My starting-command is

podman container run --cap-add=CAP_NET_RAW -dit -p 8188:5000 --ulimit nofile=1024  -v /media/SSD/test:/omd/sites --name monitoring-test -v /etc/localtime:/etc/localtime:ro docker.io/checkmk/check-mk-raw:2.0.0b6

It results with:

### CREATING SITE 'cmk'
Adding /opt/omd/sites/cmk/tmp to /etc/fstab.
Going to set TMPFS to off.
Preparing tmp directory /omd/sites/cmk/tmp...Updating core configuration...
Generating configuration for core (type nagios)...Precompiling host checks...OK
OK
Created new site cmk with version 2.0.0b6.cre.

  The site can be started with omd start cmk.
  The default web UI is available at http://421bdb7e4ef9/cmk/

  The admin user for the web applications is cmkadmin with password: otCIgA1b
  For command line administration of the site, log in with 'omd su cmk'.
  After logging in, you can change the password for cmkadmin with 'htpasswd etc/htpasswd cmkadmin'.

### STARTING XINETD
[ ok ] Starting internet superserver: xinetd.
### STARTING SITE
Preparing tmp directory /omd/sites/cmk/tmp...Starting mkeventd...OK
Starting rrdcached...OK
Starting npcd...OK
Starting nagios...OK
Starting apache...OK
Starting redis...OK
Initializing Crontab.../var/spool/cron/: mkstemp: Permission denied
Exception ignored in: <_io.TextIOWrapper name='<stdout>' mode='w' encoding='utf-8'>
BrokenPipeError: [Errno 32] Broken pipe
ERROR

The same error occurs, if I update an beta5 variant.

Any Ideas if I make someting wrong (tmpfs…) or is it a bug in the acutal beta?

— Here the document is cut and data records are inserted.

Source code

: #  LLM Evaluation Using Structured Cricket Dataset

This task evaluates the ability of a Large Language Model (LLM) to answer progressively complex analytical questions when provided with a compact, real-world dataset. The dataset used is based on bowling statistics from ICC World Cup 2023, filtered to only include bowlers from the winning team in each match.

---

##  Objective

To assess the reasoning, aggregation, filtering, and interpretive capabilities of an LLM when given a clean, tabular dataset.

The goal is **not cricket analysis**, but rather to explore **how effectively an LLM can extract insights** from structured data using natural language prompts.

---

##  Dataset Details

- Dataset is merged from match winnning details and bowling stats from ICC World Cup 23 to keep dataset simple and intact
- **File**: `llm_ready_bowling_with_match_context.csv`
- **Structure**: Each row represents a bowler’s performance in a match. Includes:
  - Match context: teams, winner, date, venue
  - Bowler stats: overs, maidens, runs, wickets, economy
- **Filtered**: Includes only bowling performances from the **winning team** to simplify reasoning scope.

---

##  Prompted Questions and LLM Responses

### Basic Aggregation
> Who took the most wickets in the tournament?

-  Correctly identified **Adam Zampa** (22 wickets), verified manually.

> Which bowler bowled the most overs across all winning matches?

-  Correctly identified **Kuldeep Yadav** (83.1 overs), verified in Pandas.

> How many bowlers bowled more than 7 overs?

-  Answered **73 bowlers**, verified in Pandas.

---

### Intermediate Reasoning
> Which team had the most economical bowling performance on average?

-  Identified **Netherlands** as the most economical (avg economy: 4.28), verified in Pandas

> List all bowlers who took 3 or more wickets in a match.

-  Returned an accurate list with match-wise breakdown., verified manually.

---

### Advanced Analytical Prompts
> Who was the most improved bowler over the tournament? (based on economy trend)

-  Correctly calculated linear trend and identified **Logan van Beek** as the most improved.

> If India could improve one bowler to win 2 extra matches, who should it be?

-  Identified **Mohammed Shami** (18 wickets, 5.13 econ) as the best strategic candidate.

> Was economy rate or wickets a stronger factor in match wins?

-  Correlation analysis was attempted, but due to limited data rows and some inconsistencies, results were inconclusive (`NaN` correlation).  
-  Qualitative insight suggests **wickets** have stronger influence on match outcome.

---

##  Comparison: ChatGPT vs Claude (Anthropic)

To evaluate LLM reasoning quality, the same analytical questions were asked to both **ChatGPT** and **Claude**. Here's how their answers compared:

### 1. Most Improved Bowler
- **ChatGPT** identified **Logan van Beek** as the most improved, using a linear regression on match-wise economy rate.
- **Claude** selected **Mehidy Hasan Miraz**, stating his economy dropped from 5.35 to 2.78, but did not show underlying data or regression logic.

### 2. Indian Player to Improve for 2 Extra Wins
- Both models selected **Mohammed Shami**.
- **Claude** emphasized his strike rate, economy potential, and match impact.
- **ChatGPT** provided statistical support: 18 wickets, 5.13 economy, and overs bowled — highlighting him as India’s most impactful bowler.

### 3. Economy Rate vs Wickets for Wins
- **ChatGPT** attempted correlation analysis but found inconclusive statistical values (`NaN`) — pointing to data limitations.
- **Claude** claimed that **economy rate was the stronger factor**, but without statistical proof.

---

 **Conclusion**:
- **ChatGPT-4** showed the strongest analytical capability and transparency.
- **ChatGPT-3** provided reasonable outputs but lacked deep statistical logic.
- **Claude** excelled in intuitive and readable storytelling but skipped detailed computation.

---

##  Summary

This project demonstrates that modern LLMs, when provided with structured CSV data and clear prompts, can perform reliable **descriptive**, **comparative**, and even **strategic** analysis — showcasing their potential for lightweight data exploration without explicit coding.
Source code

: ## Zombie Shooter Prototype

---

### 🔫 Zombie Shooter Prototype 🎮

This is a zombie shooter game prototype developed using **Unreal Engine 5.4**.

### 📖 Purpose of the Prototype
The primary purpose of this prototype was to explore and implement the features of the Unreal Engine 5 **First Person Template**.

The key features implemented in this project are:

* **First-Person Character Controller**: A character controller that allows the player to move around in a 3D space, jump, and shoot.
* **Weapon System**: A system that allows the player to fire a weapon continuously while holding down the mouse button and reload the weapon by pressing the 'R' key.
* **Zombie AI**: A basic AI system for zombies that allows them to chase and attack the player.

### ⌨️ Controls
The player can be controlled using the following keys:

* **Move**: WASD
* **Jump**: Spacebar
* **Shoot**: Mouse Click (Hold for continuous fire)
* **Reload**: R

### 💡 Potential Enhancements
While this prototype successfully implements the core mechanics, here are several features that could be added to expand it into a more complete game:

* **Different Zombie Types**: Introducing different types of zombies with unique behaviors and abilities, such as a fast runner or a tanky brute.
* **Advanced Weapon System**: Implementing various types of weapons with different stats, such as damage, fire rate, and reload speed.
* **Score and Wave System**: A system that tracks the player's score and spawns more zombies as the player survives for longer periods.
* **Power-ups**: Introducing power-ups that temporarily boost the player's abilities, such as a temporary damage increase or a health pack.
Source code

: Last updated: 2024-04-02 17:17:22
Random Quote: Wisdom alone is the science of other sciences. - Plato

Thanks for any suggestions

Hi qupfer

I just ran into the same issue this morning and was able to resolve it with “dpkg-reconfigure cron”.

Found here: Site partially running after appliance upgrade to v1.4.7 - Troubleshooting - Checkmk Community

Best

@ qupfer
Did you found a solution ?

tl;dr
Nope, but did not try much more.

Long answer:
Its a long time ago, so maybe I miss some thing. The answer from @Bieri helped to get a step closer, but did not solve the problem at all and after a reboot, the problem occours again. Also, it “works” but still get permissions errors in the journal. So I doesn’t trust it works correctly.

I used the problem as a “reason” to play with systemd-nspawn and that works for me. Created with debootstrap a debian filesystem, “boot” it, install checkmk and create a service file to run it (the container, not checkmk) with user privileges and expose port 80 to 8088, which runs behind an nginx reverse proxy.
So, I have my non-root check-mk container and its still running.
Of course, updating is not just restart with a newer container. Its like on a real system. Install the new version and run omd update. But that is okay for me.

1 Like

Thanks for your feedback; I have exactly the same problem - if I use individual mount points instead of a single volume, create contrab folder and authorize it, I get the container up and running. This also survives a reboot, but I have a bad feeling about it and don’t want to use that.
Systemd-nspawn sounds very exciting, I’ll take a look at it when I get the chance. The solution now was a dedicated new VM.